This article attempts to provide an overview of NVDA's technical design and architecture. It is necessarily technical in nature. You should have a reasonable knowledge of programming and object oriented programming concepts in particular, as well as at least a basic knowledge of Python, before attempting to understand NVDA's design. Please see the code documentation for the relevant classes for more information.
- API: Application programming interface
- GUI: Graphical user interface
- Caret: The system cursor; i.e. the cursor generally moved when you use the normal cursor keys.
- Script: A function which is executed in response to input from the user such as key presses from the keyboard, manipulating braille display controls and taps on touchscreens. Also known as a command.
- Widget: An individual component in a GUI with which a user can interact; e.g. a button, an editable text field, a list box, etc. Also known as a control or object.

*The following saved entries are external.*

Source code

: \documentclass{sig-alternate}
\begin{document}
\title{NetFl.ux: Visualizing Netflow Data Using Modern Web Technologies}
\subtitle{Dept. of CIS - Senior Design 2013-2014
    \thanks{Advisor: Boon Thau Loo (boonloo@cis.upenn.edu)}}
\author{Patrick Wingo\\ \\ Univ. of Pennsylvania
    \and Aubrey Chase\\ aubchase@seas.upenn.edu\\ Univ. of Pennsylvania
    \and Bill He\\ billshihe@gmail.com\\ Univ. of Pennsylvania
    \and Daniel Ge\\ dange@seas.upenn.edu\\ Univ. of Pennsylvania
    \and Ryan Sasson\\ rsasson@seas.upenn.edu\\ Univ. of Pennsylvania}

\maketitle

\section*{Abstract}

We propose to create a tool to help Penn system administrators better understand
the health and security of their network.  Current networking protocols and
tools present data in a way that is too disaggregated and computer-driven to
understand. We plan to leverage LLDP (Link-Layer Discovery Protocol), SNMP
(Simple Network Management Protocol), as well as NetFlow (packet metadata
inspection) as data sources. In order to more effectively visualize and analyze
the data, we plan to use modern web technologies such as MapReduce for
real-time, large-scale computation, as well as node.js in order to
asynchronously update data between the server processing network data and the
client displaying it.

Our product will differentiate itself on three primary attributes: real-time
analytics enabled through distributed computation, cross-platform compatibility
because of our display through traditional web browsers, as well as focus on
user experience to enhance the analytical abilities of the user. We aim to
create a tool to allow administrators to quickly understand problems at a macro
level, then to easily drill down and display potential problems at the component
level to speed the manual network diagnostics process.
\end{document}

NVDA is primarily written in the Python programming language, which allows for rapid development among other benefits. Code that needs to be injected into other processes is written in C++ for high performance.
In order to make graphical widgets accessible to assistive technologies, operating systems and applications can use special purpose accessibility APIs. These APIs provide information about the widget such as its name, type/role (button, check box, editable text field, etc.), description, value, states (checked, unavailable, invisible, etc.) and keyboard shortcut. Accessibility APIs also provide events to allow assistive technologies to monitor changes, such as when the focus changes, properties of an object (such as name, description, value, and state) change, etc. Rich accessibility APIs provide additional information, including the ability to access detailed information about and track the cursor in editable text controls, and table information such as row and column coordinates. NVDA relies heavily on accessibility APIs to gather information. Several accessibility APIs are used, including Microsoft Active Accessibility (MSAA) (also known as IAccessible), IAccessible2, Java Access Bridge and UI Automation.

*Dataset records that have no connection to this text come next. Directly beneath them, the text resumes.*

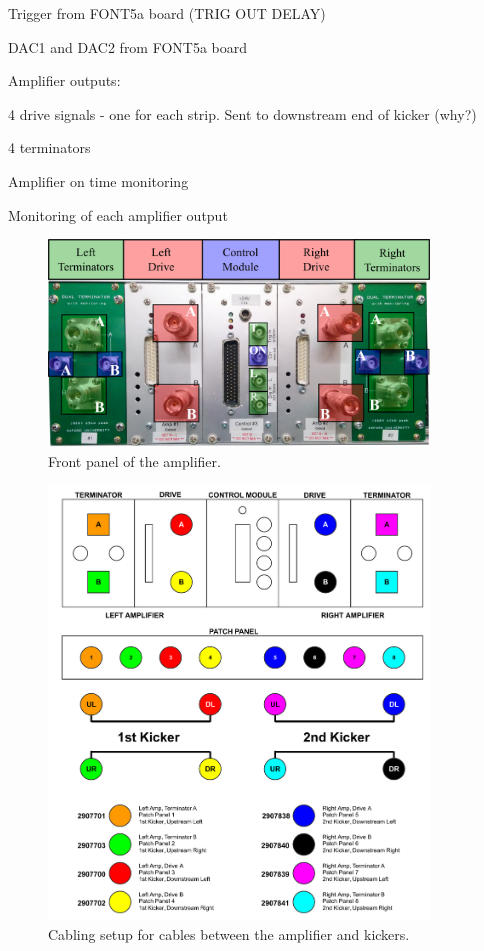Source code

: Trigger from FONT5a board (TRIG OUT DELAY)

DAC1 and DAC2 from FONT5a board


Amplifier outputs:

4 drive signals - one for each strip. Sent to downstream end of kicker (why?)

4 terminators

Amplifier on time monitoring

Monitoring of each amplifier output

\begin{figure}
  \centering
  \includegraphics[width=0.9\textwidth]{Figures/commissioning/AmplifierPanelPic}
  \caption{Front panel of the amplifier.}
  \label{f:AmplifierPanelPic}
\end{figure}


\begin{figure}
  \centering
  \includegraphics[width=0.9\textwidth]{Figures/commissioning/kickerCables}
  \caption{Cabling setup for cables between the amplifier and kickers.}
  \label{f:kickerCables}
\end{figure}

Note: IAccessible2 was not created by Microsoft, see Wikipedia for more background.
See also:
- Stack Overflow: "What is the difference between IAccessible, IAccessible2, UIAutomation and MSAA?"
- The Linux Foundation IA2 reference
- IA2 event constants
- From the perspective of Windows, the IA2 event constants are considered custom "application specific" event IDs.
- IA2 Project (IDL files)
- Windows event constants
- Using NVDA Object Navigation and logging developer information.

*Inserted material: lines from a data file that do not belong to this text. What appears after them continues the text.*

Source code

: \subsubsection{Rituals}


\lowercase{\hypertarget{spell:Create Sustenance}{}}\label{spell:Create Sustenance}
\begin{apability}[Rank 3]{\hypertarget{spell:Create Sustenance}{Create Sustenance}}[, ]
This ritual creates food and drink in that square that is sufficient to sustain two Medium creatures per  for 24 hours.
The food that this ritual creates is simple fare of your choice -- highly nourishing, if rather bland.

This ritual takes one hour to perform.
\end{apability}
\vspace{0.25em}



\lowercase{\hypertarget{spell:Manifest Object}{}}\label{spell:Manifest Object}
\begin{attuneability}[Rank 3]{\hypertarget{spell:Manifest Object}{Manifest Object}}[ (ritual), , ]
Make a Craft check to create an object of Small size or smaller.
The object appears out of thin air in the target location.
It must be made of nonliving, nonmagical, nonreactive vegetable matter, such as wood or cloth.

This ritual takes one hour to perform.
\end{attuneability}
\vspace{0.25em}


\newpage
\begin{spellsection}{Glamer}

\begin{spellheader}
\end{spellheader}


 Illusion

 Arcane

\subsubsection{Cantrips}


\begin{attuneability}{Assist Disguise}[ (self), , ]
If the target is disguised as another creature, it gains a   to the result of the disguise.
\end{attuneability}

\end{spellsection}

- Accessibility Viewer (aViewer)
- handles MSAA, IA2, UIA but can be a bit buggy
- tends to provide user friendly display strings that make it harder to map back to raw values
- Accessibility Insights for Windows - Accessibility Insights
- Good for UIA, doesn't support MSAA / IA2
- Inspect.exe (Windows SDK)
- Handles MSAA and UIA, but not IA2
Some widgets do not expose sufficient information via accessibility APIs to make them fully accessible. For example, MSAA, which is the accessibility API used by most standard Windows controls, does not provide the ability to obtain the location of the cursor or retrieve individual units of text in editable text fields. However, some widgets provide their own native APIs (not specific to accessibility) which can be used to obtain this information. NVDA makes use of these APIs where possible; e.g. in standard edit controls.
Aside from accessibility and native APIs, Windows provides many functions which can be used to obtain information and perform tasks. Information that can be obtained includes the class name of a window, the current foreground window and system battery status. Tasks that can be performed include moving/clicking the mouse and sending key presses.
logHandler.initialize
prevents logging in secure mode.
This is because it is a security concern to log during secure mode (e.g. passwords are logged on secure screens.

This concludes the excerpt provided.